The response has to be every entry, printed word for word.
*** Begin section ***
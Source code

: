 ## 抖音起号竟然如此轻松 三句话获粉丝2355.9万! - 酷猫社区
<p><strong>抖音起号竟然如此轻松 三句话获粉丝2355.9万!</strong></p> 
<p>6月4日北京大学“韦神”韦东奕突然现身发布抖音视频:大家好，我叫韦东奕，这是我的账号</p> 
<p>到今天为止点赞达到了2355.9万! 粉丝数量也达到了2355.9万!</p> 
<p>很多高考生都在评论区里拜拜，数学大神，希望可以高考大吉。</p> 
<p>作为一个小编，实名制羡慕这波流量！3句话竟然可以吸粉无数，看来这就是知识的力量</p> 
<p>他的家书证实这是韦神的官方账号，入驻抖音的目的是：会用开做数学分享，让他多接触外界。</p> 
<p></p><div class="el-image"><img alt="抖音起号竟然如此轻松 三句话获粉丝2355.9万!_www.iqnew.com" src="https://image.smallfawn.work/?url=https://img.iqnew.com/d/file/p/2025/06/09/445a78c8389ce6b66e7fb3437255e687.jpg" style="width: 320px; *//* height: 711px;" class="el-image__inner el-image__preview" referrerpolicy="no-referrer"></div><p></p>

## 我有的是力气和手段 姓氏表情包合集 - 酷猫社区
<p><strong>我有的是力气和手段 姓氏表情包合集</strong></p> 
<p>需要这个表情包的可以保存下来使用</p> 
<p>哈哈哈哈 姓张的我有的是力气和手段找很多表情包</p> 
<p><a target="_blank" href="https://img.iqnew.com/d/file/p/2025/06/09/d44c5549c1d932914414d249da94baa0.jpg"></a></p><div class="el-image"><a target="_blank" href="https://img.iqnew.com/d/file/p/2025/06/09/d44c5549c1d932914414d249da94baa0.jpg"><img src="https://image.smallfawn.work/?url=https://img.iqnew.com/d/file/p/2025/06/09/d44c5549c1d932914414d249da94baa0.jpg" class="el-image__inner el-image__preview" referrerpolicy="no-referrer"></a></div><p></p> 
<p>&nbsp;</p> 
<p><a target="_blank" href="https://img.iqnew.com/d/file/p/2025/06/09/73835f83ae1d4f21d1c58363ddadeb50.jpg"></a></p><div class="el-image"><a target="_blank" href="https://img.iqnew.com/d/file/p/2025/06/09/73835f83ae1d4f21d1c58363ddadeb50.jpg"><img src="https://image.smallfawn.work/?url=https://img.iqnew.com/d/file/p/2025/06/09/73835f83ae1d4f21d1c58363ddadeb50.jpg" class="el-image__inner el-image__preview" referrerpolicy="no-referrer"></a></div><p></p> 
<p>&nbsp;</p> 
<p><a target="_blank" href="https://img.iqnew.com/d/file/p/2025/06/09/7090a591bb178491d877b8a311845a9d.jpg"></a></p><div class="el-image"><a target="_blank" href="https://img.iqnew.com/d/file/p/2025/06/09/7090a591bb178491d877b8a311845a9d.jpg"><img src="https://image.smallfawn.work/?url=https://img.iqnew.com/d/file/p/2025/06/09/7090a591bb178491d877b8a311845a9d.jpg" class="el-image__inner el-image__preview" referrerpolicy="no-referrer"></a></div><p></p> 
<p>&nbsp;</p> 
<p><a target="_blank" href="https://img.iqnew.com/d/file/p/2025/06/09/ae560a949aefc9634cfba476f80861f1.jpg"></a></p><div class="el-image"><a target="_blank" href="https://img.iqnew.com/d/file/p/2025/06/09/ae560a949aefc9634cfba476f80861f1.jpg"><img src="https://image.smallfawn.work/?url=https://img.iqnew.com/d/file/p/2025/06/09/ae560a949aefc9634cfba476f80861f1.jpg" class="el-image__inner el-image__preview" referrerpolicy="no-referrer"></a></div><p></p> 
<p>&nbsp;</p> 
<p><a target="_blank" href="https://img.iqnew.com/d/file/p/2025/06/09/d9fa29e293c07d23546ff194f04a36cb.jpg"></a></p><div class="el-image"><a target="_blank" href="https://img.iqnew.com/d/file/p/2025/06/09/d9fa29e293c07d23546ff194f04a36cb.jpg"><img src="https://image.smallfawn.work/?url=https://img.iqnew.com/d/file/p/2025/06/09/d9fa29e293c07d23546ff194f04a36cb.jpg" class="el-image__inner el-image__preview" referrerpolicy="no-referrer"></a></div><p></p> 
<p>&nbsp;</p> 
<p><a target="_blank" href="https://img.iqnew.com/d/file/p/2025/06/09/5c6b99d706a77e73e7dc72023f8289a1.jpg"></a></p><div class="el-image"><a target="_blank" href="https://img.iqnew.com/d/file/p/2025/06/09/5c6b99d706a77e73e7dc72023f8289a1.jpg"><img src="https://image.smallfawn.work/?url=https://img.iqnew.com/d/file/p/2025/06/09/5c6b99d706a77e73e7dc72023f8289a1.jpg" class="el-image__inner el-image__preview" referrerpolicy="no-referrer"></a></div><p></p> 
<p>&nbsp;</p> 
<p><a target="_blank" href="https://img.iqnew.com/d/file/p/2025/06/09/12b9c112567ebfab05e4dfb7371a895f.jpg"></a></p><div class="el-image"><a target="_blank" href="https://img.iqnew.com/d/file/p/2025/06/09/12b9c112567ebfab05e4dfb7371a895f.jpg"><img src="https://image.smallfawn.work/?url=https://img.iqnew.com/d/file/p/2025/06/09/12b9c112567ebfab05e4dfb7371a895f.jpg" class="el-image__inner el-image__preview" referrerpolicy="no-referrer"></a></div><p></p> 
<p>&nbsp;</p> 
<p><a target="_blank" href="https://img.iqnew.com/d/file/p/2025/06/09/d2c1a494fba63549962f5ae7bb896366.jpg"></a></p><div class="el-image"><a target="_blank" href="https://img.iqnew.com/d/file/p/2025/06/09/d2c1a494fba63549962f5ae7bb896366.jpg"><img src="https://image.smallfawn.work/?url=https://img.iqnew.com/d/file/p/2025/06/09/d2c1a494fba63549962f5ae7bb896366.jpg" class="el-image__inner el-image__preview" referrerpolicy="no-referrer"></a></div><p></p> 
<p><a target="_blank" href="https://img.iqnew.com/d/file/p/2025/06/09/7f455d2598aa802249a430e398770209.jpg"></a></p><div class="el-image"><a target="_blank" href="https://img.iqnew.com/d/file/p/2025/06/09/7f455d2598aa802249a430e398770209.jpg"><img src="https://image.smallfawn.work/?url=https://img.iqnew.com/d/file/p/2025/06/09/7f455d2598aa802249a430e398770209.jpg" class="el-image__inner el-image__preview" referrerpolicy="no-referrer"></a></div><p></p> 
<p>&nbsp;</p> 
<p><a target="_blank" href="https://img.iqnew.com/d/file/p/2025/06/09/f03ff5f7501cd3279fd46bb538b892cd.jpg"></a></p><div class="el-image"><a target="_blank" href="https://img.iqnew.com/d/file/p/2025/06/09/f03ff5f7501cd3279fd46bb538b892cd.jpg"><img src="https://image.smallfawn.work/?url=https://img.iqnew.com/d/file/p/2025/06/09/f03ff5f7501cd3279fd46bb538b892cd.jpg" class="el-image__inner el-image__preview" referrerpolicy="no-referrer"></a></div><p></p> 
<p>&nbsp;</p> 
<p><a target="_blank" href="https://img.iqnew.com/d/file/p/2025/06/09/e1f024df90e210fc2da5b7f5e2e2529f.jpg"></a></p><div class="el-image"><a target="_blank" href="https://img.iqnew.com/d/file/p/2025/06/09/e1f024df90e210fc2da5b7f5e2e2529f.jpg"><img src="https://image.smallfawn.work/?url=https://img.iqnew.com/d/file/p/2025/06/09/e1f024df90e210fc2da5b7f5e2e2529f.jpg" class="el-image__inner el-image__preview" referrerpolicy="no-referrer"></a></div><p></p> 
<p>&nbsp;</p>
*** End section ***
> **Your response**
Source code

: ## 抖音起号竟然如此轻松 三句话获粉丝2355.9万! - 酷猫社区
<p><strong>抖音起号竟然如此轻松 三句话获粉丝2355.9万!</strong></p> 
<p>6月4日北京大学“韦神”韦东奕突然现身发布抖音视频:大家好，我叫韦东奕，这是我的账号</p> 
<p>到今天为止点赞达到了2355.9万! 粉丝数量也达到了2355.9万!</p> 
<p>很多高考生都在评论区里拜拜，数学大神，希望可以高考大吉。</p> 
<p>作为一个小编，实名制羡慕这波流量！3句话竟然可以吸粉无数，看来这就是知识的力量</p> 
<p>他的家书证实这是韦神的官方账号，入驻抖音的目的是：会用开做数学分享，让他多接触外界。</p> 
<p></p><div class="el-image"><img alt="抖音起号竟然如此轻松 三句话获粉丝2355.9万!_www.iqnew.com" src="https://image.smallfawn.work/?url=https://img.iqnew.com/d/file/p/2025/06/09/445a78c8389ce6b66e7fb3437255e687.jpg" style="width: 320px; *//* height: 711px;" class="el-image__inner el-image__preview" referrerpolicy="no-referrer"></div><p></p>

## 我有的是力气和手段 姓氏表情包合集 - 酷猫社区
<p><strong>我有的是力气和手段 姓氏表情包合集</strong></p> 
<p>需要这个表情包的可以保存下来使用</p> 
<p>哈哈哈哈 姓张的我有的是力气和手段找很多表情包</p> 
<p><a target="_blank" href="https://img.iqnew.com/d/file/p/2025/06/09/d44c5549c1d932914414d249da94baa0.jpg"></a></p><div class="el-image"><a target="_blank" href="https://img.iqnew.com/d/file/p/2025/06/09/d44c5549c1d932914414d249da94baa0.jpg"><img src="https://image.smallfawn.work/?url=https://img.iqnew.com/d/file/p/2025/06/09/d44c5549c1d932914414d249da94baa0.jpg" class="el-image__inner el-image__preview" referrerpolicy="no-referrer"></a></div><p></p> 
<p>&nbsp;</p> 
<p><a target="_blank" href="https://img.iqnew.com/d/file/p/2025/06/09/73835f83ae1d4f21d1c58363ddadeb50.jpg"></a></p><div class="el-image"><a target="_blank" href="https://img.iqnew.com/d/file/p/2025/06/09/73835f83ae1d4f21d1c58363ddadeb50.jpg"><img src="https://image.smallfawn.work/?url=https://img.iqnew.com/d/file/p/2025/06/09/73835f83ae1d4f21d1c58363ddadeb50.jpg" class="el-image__inner el-image__preview" referrerpolicy="no-referrer"></a></div><p></p> 
<p>&nbsp;</p> 
<p><a target="_blank" href="https://img.iqnew.com/d/file/p/2025/06/09/7090a591bb178491d877b8a311845a9d.jpg"></a></p><div class="el-image"><a target="_blank" href="https://img.iqnew.com/d/file/p/2025/06/09/7090a591bb178491d877b8a311845a9d.jpg"><img src="https://image.smallfawn.work/?url=https://img.iqnew.com/d/file/p/2025/06/09/7090a591bb178491d877b8a311845a9d.jpg" class="el-image__inner el-image__preview" referrerpolicy="no-referrer"></a></div><p></p> 
<p>&nbsp;</p> 
<p><a target="_blank" href="https://img.iqnew.com/d/file/p/2025/06/09/ae560a949aefc9634cfba476f80861f1.jpg"></a></p><div class="el-image"><a target="_blank" href="https://img.iqnew.com/d/file/p/2025/06/09/ae560a949aefc9634cfba476f80861f1.jpg"><img src="https://image.smallfawn.work/?url=https://img.iqnew.com/d/file/p/2025/06/09/ae560a949aefc9634cfba476f80861f1.jpg" class="el-image__inner el-image__preview" referrerpolicy="no-referrer"></a></div><p></p> 
<p>&nbsp;</p> 
<p><a target="_blank" href="https://img.iqnew.com/d/file/p/2025/06/09/d9fa29e293c07d23546ff194f04a36cb.jpg"></a></p><div class="el-image"><a target="_blank" href="https://img.iqnew.com/d/file/p/2025/06/09/d9fa29e293c07d23546ff194f04a36cb.jpg"><img src="https://image.smallfawn.work/?url=https://img.iqnew.com/d/file/p/2025/06/09/d9fa29e293c07d23546ff194f04a36cb.jpg" class="el-image__inner el-image__preview" referrerpolicy="no-referrer"></a></div><p></p> 
<p>&nbsp;</p> 
<p><a target="_blank" href="https://img.iqnew.com/d/file/p/2025/06/09/5c6b99d706a77e73e7dc72023f8289a1.jpg"></a></p><div class="el-image"><a target="_blank" href="https://img.iqnew.com/d/file/p/2025/06/09/5c6b99d706a77e73e7dc72023f8289a1.jpg"><img src="https://image.smallfawn.work/?url=https://img.iqnew.com/d/file/p/2025/06/09/5c6b99d706a77e73e7dc72023f8289a1.jpg" class="el-image__inner el-image__preview" referrerpolicy="no-referrer"></a></div><p></p> 
<p>&nbsp;</p> 
<p><a target="_blank" href="https://img.iqnew.com/d/file/p/2025/06/09/12b9c112567ebfab05e4dfb7371a895f.jpg"></a></p><div class="el-image"><a target="_blank" href="https://img.iqnew.com/d/file/p/2025/06/09/12b9c112567ebfab05e4dfb7371a895f.jpg"><img src="https://image.smallfawn.work/?url=https://img.iqnew.com/d/file/p/2025/06/09/12b9c112567ebfab05e4dfb7371a895f.jpg" class="el-image__inner el-image__preview" referrerpolicy="no-referrer"></a></div><p></p> 
<p>&nbsp;</p> 
<p><a target="_blank" href="https://img.iqnew.com/d/file/p/2025/06/09/d2c1a494fba63549962f5ae7bb896366.jpg"></a></p><div class="el-image"><a target="_blank" href="https://img.iqnew.com/d/file/p/2025/06/09/d2c1a494fba63549962f5ae7bb896366.jpg"><img src="https://image.smallfawn.work/?url=https://img.iqnew.com/d/file/p/2025/06/09/d2c1a494fba63549962f5ae7bb896366.jpg" class="el-image__inner el-image__preview" referrerpolicy="no-referrer"></a></div><p></p> 
<p><a target="_blank" href="https://img.iqnew.com/d/file/p/2025/06/09/7f455d2598aa802249a430e398770209.jpg"></a></p><div class="el-image"><a target="_blank" href="https://img.iqnew.com/d/file/p/2025/06/09/7f455d2598aa802249a430e398770209.jpg"><img src="https://image.smallfawn.work/?url=https://img.iqnew.com/d/file/p/2025/06/09/7f455d2598aa802249a430e398770209.jpg" class="el-image__inner el-image__preview" referrerpolicy="no-referrer"></a></div><p></p> 
<p>&nbsp;</p> 
<p><a target="_blank" href="https://img.iqnew.com/d/file/p/2025/06/09/f03ff5f7501cd3279fd46bb538b892cd.jpg"></a></p><div class="el-image"><a target="_blank" href="https://img.iqnew.com/d/file/p/2025/06/09/f03ff5f7501cd3279fd46bb538b892cd.jpg"><img src="https://image.smallfawn.work/?url=https://img.iqnew.com/d/file/p/2025/06/09/f03ff5f7501cd3279fd46bb538b892cd.jpg" class="el-image__inner el-image__preview" referrerpolicy="no-referrer"></a></div><p></p> 
<p>&nbsp;</p> 
<p><a target="_blank" href="https://img.iqnew.com/d/file/p/2025/06/09/e1f024df90e210fc2da5b7f5e2e2529f.jpg"></a></p><div class="el-image"><a target="_blank" href="https://img.iqnew.com/d/file/p/2025/06/09/e1f024df90e210fc2da5b7f5e2e2529f.jpg"><img src="https://image.smallfawn.work/?url=https://img.iqnew.com/d/file/p/2025/06/09/e1f024df90e210fc2da5b7f5e2e2529f.jpg" class="el-image__inner el-image__preview" referrerpolicy="no-referrer"></a></div><p></p> 
<p>&nbsp;</p>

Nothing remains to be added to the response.